Africa can be divided into two continents A new ocean

Africa can be divided into two continents; A new ocean could emerge Olhar Digital

In the future, a new continent could emerge and with it a new ocean. Because Africa is slowly dividing into two parts.

According to IFLScience, it is a long and extreme process that will take millions of years and will lead to the disintegration of part of West Africa.

Read more:

Why is Africa splitting?

  • This situation is related to the East African Rift System (EARS);
  • It is one of the largest fissures in the world, extending thousands of kilometers deep into the earth and crossing several African countries such as Ethiopia, Kenya, Congo, Uganda, Rwanda, Burundi, Zambia, Tanzania, Malawi and Mozambique.
  • This gap suggests that Africa is dividing into two parts (the smaller Somali plate and the larger Nubian plate), which are separating from each other at a “superslow snail's pace,” according to a 2004 study;
  • Back in 2018, reports of a rift in Kenya went viral, with many claiming this was evidence of Africa being split in two;
  • Although such a scenario was related to the EARS, it is somewhat misleading to portray it as real evidence of the continent's great separation;
  • However, this was probably just a highly localized expression of regular fission activity in the valley.

The EARS has been in this current process for about 25 million years and the rift in Kenya already foreshadowed what was happening on the continent.

However, changes in the EARS could cause the world to look drastically different in five to ten million years.

Around this time we will likely see the formation of a new ocean between the Somali Plate and the Nubian Plate. The great African continent will lose its eastern slope and the vast sea will isolate East Africa.

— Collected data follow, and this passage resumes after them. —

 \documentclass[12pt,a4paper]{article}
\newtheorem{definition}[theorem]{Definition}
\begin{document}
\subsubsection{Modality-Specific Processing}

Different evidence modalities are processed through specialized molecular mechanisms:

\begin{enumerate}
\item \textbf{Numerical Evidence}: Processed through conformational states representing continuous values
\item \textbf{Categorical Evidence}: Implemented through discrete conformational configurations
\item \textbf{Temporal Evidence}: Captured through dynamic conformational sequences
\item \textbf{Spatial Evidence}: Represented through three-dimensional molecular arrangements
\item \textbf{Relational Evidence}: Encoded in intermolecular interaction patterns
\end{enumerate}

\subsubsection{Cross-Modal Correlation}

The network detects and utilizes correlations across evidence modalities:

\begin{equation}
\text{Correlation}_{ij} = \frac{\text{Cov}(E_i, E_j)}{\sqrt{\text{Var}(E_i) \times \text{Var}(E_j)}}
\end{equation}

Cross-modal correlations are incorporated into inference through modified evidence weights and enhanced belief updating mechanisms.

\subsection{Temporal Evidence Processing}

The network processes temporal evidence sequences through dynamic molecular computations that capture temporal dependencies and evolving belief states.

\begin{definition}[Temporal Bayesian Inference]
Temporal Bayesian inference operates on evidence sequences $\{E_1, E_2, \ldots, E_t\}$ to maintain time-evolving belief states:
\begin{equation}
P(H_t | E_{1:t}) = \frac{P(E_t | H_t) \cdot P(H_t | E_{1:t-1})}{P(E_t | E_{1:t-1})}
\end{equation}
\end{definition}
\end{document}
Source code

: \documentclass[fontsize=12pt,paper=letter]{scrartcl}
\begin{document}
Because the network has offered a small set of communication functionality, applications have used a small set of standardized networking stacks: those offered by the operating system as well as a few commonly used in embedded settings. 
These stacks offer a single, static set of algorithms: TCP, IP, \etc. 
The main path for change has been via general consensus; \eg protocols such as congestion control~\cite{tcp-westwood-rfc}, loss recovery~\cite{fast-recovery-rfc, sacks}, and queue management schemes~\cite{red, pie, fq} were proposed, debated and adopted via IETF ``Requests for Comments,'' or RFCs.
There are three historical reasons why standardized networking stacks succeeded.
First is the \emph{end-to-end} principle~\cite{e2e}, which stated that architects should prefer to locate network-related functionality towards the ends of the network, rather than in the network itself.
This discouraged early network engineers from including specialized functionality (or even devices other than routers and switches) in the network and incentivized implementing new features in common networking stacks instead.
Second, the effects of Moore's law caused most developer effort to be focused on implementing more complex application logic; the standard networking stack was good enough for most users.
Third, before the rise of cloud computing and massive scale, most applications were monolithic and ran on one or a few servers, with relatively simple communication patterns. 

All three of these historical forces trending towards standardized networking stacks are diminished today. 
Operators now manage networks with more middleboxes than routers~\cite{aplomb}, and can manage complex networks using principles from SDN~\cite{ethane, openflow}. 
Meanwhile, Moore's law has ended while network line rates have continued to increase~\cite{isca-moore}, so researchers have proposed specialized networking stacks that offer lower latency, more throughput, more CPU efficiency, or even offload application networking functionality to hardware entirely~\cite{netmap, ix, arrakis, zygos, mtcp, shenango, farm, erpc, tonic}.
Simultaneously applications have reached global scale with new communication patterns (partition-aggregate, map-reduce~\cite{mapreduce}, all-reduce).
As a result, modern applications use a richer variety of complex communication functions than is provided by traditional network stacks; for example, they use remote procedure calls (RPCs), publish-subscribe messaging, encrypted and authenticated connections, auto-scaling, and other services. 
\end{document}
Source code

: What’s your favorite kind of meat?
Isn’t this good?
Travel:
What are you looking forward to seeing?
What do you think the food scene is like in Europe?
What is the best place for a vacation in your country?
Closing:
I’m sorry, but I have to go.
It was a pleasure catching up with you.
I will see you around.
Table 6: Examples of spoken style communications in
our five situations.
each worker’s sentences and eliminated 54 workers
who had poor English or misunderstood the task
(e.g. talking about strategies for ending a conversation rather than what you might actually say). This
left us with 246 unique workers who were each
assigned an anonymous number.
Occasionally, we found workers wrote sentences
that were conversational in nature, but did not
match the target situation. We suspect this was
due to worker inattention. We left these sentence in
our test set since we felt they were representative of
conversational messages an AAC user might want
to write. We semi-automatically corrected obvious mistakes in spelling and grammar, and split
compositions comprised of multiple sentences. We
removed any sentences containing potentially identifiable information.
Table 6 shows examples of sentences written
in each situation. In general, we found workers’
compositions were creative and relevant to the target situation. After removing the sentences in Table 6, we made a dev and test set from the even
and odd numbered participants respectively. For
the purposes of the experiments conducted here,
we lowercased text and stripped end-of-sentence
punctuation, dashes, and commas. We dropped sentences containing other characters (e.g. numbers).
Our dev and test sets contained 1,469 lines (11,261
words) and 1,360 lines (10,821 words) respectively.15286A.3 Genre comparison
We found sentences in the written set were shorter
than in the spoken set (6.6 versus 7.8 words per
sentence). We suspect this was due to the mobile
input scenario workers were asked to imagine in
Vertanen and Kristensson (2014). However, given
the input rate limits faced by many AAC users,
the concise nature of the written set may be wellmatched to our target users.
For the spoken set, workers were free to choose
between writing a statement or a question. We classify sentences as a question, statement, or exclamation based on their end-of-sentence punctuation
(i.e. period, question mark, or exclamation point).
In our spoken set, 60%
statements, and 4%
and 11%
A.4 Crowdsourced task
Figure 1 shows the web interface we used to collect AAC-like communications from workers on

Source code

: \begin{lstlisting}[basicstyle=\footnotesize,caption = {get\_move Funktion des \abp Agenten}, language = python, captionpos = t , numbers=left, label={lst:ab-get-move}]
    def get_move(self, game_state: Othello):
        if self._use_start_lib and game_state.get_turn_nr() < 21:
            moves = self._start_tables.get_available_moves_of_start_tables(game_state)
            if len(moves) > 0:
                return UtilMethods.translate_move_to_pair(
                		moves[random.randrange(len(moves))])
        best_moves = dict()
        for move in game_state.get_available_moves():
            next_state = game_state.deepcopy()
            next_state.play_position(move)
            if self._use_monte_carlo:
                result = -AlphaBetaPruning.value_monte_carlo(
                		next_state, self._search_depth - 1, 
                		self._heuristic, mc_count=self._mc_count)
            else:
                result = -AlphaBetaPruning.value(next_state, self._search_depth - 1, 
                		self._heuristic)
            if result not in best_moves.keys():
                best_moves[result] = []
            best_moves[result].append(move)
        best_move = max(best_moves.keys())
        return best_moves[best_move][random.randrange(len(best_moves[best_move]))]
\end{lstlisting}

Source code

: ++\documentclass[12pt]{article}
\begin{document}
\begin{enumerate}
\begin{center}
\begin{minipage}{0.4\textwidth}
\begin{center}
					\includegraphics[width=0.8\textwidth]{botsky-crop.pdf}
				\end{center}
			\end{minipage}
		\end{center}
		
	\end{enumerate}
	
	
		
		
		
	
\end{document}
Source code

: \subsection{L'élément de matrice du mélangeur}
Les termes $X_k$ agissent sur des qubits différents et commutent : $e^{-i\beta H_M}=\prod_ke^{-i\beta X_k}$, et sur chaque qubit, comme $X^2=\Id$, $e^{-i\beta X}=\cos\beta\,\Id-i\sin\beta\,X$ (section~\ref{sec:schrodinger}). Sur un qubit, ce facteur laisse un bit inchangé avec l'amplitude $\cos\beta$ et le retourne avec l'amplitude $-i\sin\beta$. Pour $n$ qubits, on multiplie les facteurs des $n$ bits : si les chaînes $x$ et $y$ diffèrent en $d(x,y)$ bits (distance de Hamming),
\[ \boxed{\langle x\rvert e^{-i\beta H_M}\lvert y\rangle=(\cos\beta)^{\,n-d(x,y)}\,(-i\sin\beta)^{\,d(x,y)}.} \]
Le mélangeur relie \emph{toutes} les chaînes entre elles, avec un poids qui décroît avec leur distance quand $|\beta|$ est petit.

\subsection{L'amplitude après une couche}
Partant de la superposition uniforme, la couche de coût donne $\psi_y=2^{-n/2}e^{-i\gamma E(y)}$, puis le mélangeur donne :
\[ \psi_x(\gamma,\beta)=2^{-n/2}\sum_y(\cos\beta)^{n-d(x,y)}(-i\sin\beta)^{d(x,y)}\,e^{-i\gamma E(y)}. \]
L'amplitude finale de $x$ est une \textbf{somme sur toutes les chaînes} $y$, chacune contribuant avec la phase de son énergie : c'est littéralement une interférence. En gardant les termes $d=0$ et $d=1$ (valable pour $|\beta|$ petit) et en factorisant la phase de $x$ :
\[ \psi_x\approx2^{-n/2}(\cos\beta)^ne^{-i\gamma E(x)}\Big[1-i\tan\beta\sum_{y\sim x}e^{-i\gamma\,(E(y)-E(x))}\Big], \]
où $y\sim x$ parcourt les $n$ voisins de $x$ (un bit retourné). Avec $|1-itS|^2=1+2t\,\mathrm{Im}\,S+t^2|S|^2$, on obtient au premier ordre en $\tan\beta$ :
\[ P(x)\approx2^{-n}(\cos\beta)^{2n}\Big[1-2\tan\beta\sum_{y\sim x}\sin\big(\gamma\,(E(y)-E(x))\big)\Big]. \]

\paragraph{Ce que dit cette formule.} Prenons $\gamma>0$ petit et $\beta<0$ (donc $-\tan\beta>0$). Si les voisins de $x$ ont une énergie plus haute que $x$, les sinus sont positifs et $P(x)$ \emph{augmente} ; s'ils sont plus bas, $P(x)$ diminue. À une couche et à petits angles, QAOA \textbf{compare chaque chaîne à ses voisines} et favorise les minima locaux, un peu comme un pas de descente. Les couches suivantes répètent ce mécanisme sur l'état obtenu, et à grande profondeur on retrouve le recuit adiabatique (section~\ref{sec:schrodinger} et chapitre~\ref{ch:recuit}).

It should be remembered that the earth's surface is subject to constant change; it is so slow that human experience cannot explain it.

The appearance of the world as we know it is relatively new. The land and sea we see today are the product of huge tectonic plates that fit together like a puzzle. However, these puzzle pieces move very slowly on a time scale of millions of years.

Just think of the division that the Earth experienced about 138 million years ago, when South America and Africa were divided. If you look at the west coast of Africa and the east coast of South America, you will see that they fit together like two pieces of a puzzle, revealing how these continents were once assembled into a whole.